> **REQUIREMENT**: The span to repeat in the listing below runs from the line containing "Fully responsive UI (desktop & mobile)." to the line containing "1. Clone the repo", inclusive. Repeat it exactly, and only it.

> **DATA SECTION**:

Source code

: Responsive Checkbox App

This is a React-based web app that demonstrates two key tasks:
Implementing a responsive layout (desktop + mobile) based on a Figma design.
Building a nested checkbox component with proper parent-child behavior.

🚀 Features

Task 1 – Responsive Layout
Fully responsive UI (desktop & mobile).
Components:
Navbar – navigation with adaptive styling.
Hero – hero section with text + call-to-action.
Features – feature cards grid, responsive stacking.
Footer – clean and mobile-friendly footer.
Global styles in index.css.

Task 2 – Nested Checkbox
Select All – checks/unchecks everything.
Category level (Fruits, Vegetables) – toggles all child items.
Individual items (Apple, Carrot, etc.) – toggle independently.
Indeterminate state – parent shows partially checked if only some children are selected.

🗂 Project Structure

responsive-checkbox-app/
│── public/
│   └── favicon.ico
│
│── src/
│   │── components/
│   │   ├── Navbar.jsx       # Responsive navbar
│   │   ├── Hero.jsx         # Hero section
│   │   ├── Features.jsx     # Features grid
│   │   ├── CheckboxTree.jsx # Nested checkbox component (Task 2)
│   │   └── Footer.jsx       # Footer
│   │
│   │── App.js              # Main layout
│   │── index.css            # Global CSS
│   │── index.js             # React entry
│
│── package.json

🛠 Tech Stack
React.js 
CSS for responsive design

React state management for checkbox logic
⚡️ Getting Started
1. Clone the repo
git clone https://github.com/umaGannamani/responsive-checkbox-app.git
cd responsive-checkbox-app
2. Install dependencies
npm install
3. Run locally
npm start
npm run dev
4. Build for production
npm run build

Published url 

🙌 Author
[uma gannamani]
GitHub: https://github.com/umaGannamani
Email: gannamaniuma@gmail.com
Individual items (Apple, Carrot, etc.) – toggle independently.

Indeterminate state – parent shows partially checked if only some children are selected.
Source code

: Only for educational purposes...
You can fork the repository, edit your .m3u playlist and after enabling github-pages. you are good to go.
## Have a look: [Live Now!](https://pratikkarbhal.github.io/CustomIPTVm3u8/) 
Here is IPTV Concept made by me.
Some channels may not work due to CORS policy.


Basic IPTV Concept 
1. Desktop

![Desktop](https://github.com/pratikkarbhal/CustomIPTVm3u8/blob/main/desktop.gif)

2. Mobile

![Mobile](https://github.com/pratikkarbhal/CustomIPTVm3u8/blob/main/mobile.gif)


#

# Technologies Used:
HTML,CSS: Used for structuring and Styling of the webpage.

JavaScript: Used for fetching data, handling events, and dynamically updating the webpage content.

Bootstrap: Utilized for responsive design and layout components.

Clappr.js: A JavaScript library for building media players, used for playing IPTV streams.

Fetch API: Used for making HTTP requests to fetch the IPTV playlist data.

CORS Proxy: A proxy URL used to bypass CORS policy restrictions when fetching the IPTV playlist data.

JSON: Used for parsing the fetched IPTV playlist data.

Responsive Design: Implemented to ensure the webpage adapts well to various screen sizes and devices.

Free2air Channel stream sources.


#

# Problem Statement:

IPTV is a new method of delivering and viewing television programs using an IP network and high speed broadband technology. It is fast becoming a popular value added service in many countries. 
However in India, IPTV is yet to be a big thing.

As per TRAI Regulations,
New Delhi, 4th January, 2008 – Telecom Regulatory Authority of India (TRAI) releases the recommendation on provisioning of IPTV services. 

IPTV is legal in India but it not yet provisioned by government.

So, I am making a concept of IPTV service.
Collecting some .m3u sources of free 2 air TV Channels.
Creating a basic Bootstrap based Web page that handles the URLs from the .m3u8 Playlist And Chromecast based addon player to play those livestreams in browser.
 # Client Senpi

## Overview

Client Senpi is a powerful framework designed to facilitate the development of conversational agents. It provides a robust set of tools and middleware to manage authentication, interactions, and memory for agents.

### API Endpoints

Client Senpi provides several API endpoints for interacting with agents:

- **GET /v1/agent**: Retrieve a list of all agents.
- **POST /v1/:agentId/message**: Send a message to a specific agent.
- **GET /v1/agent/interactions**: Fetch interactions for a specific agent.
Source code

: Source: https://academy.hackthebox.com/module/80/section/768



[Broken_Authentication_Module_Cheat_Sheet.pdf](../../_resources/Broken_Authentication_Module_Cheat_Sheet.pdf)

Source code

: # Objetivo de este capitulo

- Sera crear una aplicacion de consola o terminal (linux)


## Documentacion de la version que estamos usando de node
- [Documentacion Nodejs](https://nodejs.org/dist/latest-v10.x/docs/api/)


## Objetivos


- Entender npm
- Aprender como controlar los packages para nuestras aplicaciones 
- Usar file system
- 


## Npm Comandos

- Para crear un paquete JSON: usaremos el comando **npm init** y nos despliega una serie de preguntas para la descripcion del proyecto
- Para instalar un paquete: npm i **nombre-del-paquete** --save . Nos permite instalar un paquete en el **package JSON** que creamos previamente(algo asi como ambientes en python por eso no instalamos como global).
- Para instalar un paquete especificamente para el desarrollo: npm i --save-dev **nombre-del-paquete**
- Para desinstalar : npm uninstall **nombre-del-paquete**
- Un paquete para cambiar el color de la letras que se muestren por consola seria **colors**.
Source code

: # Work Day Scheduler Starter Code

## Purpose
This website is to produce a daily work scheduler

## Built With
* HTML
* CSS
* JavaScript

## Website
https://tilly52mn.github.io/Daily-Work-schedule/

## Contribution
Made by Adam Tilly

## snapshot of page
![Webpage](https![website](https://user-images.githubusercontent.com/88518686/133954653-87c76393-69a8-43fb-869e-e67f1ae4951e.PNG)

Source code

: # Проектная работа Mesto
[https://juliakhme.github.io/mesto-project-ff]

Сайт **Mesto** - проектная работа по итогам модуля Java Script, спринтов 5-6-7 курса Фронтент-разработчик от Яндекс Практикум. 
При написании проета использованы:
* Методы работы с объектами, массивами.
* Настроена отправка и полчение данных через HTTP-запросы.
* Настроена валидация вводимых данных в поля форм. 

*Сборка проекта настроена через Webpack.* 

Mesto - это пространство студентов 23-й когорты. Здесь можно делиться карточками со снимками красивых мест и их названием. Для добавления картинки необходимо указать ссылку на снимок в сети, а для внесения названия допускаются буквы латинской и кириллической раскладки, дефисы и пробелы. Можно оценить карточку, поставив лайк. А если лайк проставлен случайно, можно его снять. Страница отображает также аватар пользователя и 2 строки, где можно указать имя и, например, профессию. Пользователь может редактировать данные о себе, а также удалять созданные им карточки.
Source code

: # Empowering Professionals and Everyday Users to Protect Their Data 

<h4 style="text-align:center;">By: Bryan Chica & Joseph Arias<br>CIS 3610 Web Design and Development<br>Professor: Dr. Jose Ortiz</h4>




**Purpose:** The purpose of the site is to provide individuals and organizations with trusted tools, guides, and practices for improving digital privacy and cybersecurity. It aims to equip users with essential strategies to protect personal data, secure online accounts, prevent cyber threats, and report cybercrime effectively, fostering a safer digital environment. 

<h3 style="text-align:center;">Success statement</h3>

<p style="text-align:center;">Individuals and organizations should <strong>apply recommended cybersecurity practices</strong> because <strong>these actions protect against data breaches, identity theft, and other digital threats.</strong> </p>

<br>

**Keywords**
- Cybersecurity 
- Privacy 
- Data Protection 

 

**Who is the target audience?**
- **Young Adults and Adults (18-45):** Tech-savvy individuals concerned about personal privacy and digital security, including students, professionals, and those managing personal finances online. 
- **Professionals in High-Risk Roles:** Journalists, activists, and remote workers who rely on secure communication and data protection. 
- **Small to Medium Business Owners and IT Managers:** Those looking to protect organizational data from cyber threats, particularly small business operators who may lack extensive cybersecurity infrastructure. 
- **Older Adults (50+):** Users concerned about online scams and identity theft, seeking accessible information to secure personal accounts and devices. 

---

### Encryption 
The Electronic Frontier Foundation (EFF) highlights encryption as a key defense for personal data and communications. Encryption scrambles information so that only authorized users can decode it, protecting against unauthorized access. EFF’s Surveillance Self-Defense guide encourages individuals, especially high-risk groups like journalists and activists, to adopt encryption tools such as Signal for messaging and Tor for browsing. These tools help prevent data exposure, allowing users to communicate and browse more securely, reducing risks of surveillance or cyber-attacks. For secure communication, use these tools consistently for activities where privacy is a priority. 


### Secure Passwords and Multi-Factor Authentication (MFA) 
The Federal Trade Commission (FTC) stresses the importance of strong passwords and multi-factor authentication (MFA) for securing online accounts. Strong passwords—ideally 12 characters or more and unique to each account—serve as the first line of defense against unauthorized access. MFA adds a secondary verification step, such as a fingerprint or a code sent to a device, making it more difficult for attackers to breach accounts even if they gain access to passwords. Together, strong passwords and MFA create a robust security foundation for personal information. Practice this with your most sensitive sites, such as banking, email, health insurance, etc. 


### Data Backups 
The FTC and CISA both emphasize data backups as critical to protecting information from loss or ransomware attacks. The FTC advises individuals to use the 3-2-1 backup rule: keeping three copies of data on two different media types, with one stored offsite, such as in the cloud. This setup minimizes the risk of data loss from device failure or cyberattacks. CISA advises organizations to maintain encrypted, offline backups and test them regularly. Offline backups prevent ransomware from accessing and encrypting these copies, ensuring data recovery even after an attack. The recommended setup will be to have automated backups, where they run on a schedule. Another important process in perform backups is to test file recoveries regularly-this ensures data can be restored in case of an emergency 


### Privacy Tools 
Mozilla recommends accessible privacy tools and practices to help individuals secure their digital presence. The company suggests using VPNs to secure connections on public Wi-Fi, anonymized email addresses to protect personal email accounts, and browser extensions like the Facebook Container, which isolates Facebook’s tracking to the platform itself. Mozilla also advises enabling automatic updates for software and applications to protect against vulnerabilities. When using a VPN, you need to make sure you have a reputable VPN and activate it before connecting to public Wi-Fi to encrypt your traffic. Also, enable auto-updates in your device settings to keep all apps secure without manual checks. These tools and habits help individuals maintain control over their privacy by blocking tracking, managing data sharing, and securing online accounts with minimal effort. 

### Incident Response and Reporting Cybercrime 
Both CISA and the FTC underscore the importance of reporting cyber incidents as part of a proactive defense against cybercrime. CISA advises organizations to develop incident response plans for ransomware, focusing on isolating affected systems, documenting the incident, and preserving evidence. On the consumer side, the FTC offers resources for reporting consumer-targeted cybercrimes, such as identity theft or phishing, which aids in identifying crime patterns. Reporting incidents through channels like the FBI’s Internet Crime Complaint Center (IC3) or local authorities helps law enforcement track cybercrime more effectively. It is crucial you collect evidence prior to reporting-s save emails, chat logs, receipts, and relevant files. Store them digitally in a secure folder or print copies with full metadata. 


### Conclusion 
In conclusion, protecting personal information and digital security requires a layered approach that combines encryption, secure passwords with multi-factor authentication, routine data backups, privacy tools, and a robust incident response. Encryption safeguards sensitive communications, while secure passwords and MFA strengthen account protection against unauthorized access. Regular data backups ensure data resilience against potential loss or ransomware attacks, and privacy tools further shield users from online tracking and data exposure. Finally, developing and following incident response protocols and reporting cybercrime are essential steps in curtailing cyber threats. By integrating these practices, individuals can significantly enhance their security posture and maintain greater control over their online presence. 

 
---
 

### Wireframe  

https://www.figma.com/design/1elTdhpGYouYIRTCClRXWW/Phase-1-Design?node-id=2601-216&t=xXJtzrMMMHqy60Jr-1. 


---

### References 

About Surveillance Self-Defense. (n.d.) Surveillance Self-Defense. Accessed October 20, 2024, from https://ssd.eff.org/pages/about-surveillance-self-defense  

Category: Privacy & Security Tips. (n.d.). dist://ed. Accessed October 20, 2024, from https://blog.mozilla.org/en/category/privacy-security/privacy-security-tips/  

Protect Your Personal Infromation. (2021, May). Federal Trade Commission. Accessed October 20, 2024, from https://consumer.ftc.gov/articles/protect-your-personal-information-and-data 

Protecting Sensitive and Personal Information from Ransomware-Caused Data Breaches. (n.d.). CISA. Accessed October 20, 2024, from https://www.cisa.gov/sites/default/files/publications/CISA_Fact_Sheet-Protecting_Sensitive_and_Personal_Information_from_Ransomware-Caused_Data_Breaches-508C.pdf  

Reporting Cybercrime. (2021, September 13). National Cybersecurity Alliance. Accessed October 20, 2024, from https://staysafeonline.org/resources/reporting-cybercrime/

> **YOUR SOLUTION**:
Fully responsive UI (desktop & mobile).
Components:
Navbar – navigation with adaptive styling.
Hero – hero section with text + call-to-action.
Features – feature cards grid, responsive stacking.
Footer – clean and mobile-friendly footer.
Global styles in index.css.

Task 2 – Nested Checkbox
Select All – checks/unchecks everything.
Category level (Fruits, Vegetables) – toggles all child items.
Individual items (Apple, Carrot, etc.) – toggle independently.
Indeterminate state – parent shows partially checked if only some children are selected.

🗂 Project Structure

responsive-checkbox-app/
│── public/
│   └── favicon.ico
│
│── src/
│   │── components/
│   │   ├── Navbar.jsx       # Responsive navbar
│   │   ├── Hero.jsx         # Hero section
│   │   ├── Features.jsx     # Features grid
│   │   ├── CheckboxTree.jsx # Nested checkbox component (Task 2)
│   │   └── Footer.jsx       # Footer
│   │
│   │── App.js              # Main layout
│   │── index.css            # Global CSS
│   │── index.js             # React entry
│
│── package.json

🛠 Tech Stack
React.js 
CSS for responsive design

React state management for checkbox logic
⚡️ Getting Started
1. Clone the repo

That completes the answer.